───── Source material

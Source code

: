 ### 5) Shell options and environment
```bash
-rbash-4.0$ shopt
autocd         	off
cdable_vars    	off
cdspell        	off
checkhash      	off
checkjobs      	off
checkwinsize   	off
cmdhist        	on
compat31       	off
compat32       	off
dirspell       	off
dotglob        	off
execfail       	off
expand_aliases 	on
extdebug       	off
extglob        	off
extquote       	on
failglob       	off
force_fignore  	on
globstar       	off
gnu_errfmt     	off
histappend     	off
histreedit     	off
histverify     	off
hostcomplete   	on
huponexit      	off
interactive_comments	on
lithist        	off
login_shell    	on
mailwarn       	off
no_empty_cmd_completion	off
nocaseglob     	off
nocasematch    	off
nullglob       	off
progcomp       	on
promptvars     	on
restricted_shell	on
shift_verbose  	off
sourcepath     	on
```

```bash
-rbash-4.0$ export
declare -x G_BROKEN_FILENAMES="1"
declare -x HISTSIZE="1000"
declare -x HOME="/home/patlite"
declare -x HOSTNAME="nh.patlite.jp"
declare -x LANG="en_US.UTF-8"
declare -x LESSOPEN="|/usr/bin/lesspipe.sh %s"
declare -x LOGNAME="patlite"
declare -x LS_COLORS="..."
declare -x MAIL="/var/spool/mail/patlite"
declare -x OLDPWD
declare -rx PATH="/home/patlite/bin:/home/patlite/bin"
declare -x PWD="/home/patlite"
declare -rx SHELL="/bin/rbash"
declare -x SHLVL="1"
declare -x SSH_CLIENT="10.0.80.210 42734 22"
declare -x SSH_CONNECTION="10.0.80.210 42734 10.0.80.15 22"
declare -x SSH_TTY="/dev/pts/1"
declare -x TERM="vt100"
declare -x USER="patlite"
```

──────────

■ Exercise brief:
In the entries above, find each line that includes the string "patlite" and copy it.

■ Answer for this exercise:
declare -x HOME="/home/patlite"
declare -x HOSTNAME="nh.patlite.jp"
declare -x LOGNAME="patlite"
declare -x MAIL="/var/spool/mail/patlite"
declare -rx PATH="/home/patlite/bin:/home/patlite/bin"
declare -x PWD="/home/patlite"
declare -x USER="patlite"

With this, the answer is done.